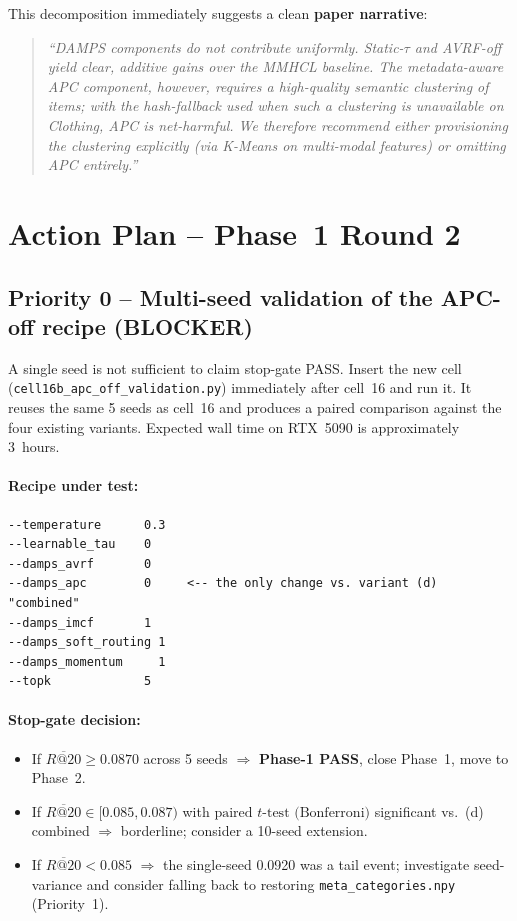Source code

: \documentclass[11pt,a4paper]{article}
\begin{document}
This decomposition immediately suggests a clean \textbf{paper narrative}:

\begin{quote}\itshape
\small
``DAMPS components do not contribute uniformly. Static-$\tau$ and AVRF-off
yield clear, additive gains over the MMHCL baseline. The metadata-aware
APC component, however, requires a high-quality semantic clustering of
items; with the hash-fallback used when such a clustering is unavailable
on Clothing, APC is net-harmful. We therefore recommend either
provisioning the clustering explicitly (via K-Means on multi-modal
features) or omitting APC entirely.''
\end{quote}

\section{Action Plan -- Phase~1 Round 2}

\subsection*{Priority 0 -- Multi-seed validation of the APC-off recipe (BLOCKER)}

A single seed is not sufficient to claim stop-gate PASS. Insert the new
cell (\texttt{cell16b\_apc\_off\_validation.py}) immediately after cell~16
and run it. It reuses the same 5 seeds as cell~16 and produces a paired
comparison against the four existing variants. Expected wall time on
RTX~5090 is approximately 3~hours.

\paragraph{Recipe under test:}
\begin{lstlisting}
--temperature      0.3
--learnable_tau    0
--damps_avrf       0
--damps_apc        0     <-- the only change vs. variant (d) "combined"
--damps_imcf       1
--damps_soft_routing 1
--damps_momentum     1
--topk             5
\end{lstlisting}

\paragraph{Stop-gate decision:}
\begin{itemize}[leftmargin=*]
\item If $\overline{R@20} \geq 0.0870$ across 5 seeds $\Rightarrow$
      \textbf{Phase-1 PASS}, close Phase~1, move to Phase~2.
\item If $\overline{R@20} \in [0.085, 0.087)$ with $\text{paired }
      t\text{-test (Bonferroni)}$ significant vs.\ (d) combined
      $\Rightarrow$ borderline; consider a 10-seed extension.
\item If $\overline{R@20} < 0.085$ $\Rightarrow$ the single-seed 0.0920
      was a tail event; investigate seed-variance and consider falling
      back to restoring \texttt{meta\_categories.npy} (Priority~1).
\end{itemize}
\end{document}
* * * * *
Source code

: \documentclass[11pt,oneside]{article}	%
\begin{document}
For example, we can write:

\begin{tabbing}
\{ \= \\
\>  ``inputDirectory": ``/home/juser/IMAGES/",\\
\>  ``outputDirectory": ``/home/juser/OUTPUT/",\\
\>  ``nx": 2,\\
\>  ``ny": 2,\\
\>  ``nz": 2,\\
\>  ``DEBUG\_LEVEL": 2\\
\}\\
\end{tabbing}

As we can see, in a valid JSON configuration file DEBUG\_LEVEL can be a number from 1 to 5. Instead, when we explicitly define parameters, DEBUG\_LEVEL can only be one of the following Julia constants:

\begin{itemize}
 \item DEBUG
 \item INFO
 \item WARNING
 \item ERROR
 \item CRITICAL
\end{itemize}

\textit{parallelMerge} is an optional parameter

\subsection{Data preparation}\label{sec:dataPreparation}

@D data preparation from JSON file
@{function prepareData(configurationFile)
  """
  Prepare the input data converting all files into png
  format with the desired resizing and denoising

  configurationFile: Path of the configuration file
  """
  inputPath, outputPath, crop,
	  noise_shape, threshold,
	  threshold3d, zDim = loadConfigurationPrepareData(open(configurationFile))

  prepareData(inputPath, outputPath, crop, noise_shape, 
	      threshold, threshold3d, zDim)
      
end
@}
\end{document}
* * * * *
ACTION ITEM: Within the records, tally every line that contains the word "from". Only the resulting number should be given.

RESULT OF THE TASK: 2